%%

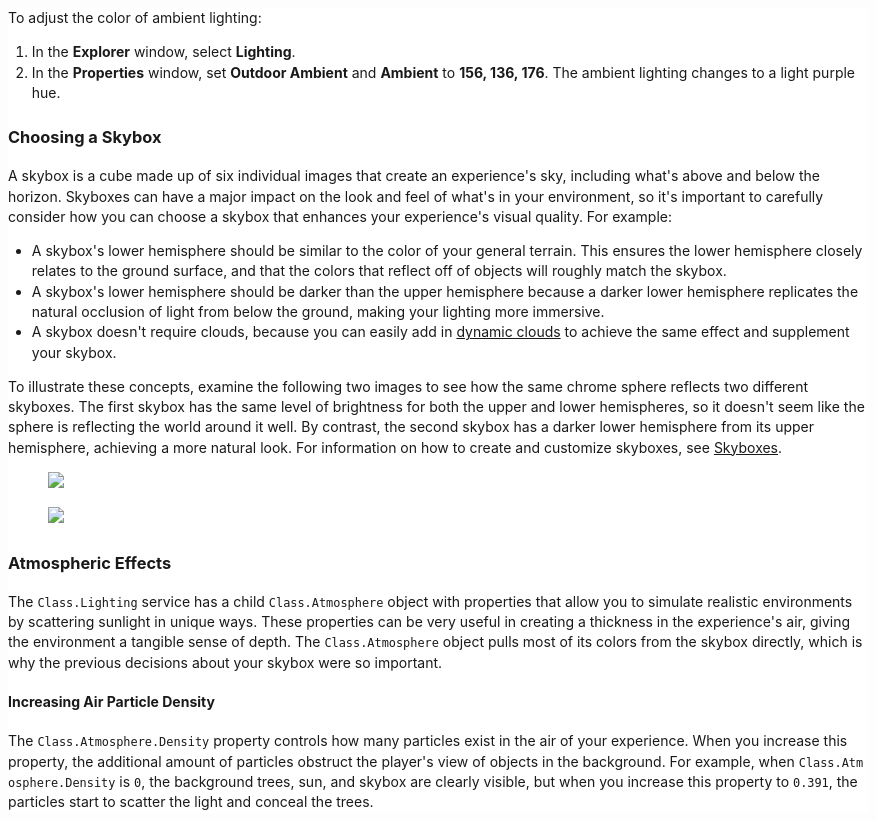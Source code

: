 To adjust the color of ambient lighting:

1. In the **Explorer** window, select **Lighting**.
1. In the **Properties** window, set **Outdoor Ambient** and **Ambient** to **156, 136, 176**. The ambient lighting changes to a light purple hue.

### Choosing a Skybox

A skybox is a cube made up of six individual images that create an experience's sky, including what's above and below the horizon. Skyboxes can have a major impact on the look and feel of what's in your environment, so it's important to carefully consider how you can choose a skybox that enhances your experience's visual quality. For example:

- A skybox's lower hemisphere should be similar to the color of your general terrain. This ensures the lower hemisphere closely relates to the ground surface, and that the colors that reflect off of objects will roughly match the skybox.
- A skybox's lower hemisphere should be darker than the upper hemisphere because a darker lower hemisphere replicates the natural occlusion of light from below the ground, making your lighting more immersive.
- A skybox doesn't require clouds, because you can easily add in [dynamic clouds](../../environment/clouds.md) to achieve the same effect and supplement your skybox.

To illustrate these concepts, examine the following two images to see how the same chrome sphere reflects two different skyboxes. The first skybox has the same level of brightness for both the upper and lower hemispheres, so it doesn't seem like the sphere is reflecting the world around it well. By contrast, the second skybox has a darker lower hemisphere from its upper hemisphere, achieving a more natural look. For information on how to create and customize skyboxes, see [Skyboxes](../../environment/skybox.md).

<GridContainer numColumns="2">
  <figure>
    <img width="100%" img src="../../assets/tutorials/enhancing-outdoor-environments/Bad-Skybox.png" />
  </figure>
  <figure>
    <img width="100%" img src="../../assets/tutorials/enhancing-outdoor-environments/Good-Skybox.png" />
  </figure>
</GridContainer>

### Atmospheric Effects

The `Class.Lighting` service has a child `Class.Atmosphere` object with properties that allow you to simulate realistic environments by scattering sunlight in unique ways. These properties can be very useful in creating a thickness in the experience's air, giving the environment a tangible sense of depth. The `Class.Atmosphere` object pulls most of its colors from the skybox directly, which is why the previous decisions about your skybox were so important.

#### Increasing Air Particle Density

The `Class.Atmosphere.Density` property controls how many particles exist in the air of your experience. When you increase this property, the additional amount of particles obstruct the player's view of objects in the background. For example, when `Class.Atmosphere.Density` is `0`, the background trees, sun, and skybox are clearly visible, but when you increase this property to `0.391`, the particles start to scatter the light and conceal the trees.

%%

Activity
When restating the records word for word, omit any picture they contain.

Answer section
Source code

: To adjust the color of ambient lighting:

1. In the **Explorer** window, select **Lighting**.
1. In the **Properties** window, set **Outdoor Ambient** and **Ambient** to **156, 136, 176**. The ambient lighting changes to a light purple hue.

### Choosing a Skybox

A skybox is a cube made up of six individual images that create an experience's sky, including what's above and below the horizon. Skyboxes can have a major impact on the look and feel of what's in your environment, so it's important to carefully consider how you can choose a skybox that enhances your experience's visual quality. For example:

- A skybox's lower hemisphere should be similar to the color of your general terrain. This ensures the lower hemisphere closely relates to the ground surface, and that the colors that reflect off of objects will roughly match the skybox.
- A skybox's lower hemisphere should be darker than the upper hemisphere because a darker lower hemisphere replicates the natural occlusion of light from below the ground, making your lighting more immersive.
- A skybox doesn't require clouds, because you can easily add in [dynamic clouds](../../environment/clouds.md) to achieve the same effect and supplement your skybox.

To illustrate these concepts, examine the following two images to see how the same chrome sphere reflects two different skyboxes. The first skybox has the same level of brightness for both the upper and lower hemispheres, so it doesn't seem like the sphere is reflecting the world around it well. By contrast, the second skybox has a darker lower hemisphere from its upper hemisphere, achieving a more natural look. For information on how to create and customize skyboxes, see [Skyboxes](../../environment/skybox.md).

<GridContainer numColumns="2">
  <figure>
    <img width="100%" img src="../../assets/tutorials/enhancing-outdoor-environments/Bad-Skybox.png" />
  </figure>
  <figure>
    <img width="100%" img src="../../assets/tutorials/enhancing-outdoor-environments/Good-Skybox.png" />
  </figure>
</GridContainer>

### Atmospheric Effects

The `Class.Lighting` service has a child `Class.Atmosphere` object with properties that allow you to simulate realistic environments by scattering sunlight in unique ways. These properties can be very useful in creating a thickness in the experience's air, giving the environment a tangible sense of depth. The `Class.Atmosphere` object pulls most of its colors from the skybox directly, which is why the previous decisions about your skybox were so important.

#### Increasing Air Particle Density

The `Class.Atmosphere.Density` property controls how many particles exist in the air of your experience. When you increase this property, the additional amount of particles obstruct the player's view of objects in the background. For example, when `Class.Atmosphere.Density` is `0`, the background trees, sun, and skybox are clearly visible, but when you increase this property to `0.391`, the particles start to scatter the light and conceal the trees.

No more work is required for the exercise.